TASK INSTRUCTIONS :: From the entries, copy every line that carries the string "Images".

Stored data:

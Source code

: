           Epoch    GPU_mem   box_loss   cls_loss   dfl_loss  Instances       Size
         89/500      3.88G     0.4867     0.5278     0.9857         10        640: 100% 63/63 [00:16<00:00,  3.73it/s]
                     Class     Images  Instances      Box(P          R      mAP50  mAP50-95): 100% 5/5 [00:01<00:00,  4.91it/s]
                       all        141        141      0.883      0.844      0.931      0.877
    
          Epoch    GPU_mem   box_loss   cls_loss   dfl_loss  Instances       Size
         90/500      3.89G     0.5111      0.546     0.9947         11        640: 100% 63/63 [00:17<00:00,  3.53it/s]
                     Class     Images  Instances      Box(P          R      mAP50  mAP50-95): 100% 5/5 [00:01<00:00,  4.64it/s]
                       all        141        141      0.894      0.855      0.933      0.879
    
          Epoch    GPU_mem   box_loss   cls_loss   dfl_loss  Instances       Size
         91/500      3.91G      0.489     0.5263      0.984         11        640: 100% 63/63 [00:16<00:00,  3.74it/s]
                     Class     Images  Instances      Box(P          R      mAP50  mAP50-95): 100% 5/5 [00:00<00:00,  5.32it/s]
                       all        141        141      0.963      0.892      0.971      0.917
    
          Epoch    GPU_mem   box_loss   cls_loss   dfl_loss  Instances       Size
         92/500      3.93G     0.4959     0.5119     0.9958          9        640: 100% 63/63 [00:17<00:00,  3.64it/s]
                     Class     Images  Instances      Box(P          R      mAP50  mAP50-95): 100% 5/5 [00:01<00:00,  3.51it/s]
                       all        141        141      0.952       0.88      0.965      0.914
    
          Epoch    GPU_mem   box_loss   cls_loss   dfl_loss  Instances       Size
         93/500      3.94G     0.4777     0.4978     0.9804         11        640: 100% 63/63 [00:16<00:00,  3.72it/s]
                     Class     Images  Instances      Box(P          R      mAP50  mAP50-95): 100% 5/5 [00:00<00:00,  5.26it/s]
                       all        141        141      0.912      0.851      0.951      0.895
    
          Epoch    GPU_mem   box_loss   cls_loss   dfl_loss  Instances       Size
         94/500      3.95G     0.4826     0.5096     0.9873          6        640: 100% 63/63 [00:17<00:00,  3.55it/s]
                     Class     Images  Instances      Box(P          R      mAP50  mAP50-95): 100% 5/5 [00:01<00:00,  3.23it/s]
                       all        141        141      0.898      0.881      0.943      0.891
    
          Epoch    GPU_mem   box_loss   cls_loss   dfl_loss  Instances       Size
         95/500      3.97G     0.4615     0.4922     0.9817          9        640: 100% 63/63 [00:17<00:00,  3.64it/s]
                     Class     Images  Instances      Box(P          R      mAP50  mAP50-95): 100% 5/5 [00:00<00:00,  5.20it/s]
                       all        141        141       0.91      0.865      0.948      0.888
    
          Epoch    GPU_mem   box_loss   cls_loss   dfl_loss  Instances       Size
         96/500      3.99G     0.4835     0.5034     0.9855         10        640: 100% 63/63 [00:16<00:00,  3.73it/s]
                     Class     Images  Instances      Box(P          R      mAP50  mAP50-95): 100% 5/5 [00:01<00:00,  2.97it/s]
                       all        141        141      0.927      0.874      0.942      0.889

ANSWER SPACE ::
                     Class     Images  Instances      Box(P          R      mAP50  mAP50-95): 100% 5/5 [00:01<00:00,  4.91it/s]
                     Class     Images  Instances      Box(P          R      mAP50  mAP50-95): 100% 5/5 [00:01<00:00,  4.64it/s]
                     Class     Images  Instances      Box(P          R      mAP50  mAP50-95): 100% 5/5 [00:00<00:00,  5.32it/s]
                     Class     Images  Instances      Box(P          R      mAP50  mAP50-95): 100% 5/5 [00:01<00:00,  3.51it/s]
                     Class     Images  Instances      Box(P          R      mAP50  mAP50-95): 100% 5/5 [00:00<00:00,  5.26it/s]
                     Class     Images  Instances      Box(P          R      mAP50  mAP50-95): 100% 5/5 [00:01<00:00,  3.23it/s]
                     Class     Images  Instances      Box(P          R      mAP50  mAP50-95): 100% 5/5 [00:00<00:00,  5.20it/s]
                     Class     Images  Instances      Box(P          R      mAP50  mAP50-95): 100% 5/5 [00:01<00:00,  2.97it/s]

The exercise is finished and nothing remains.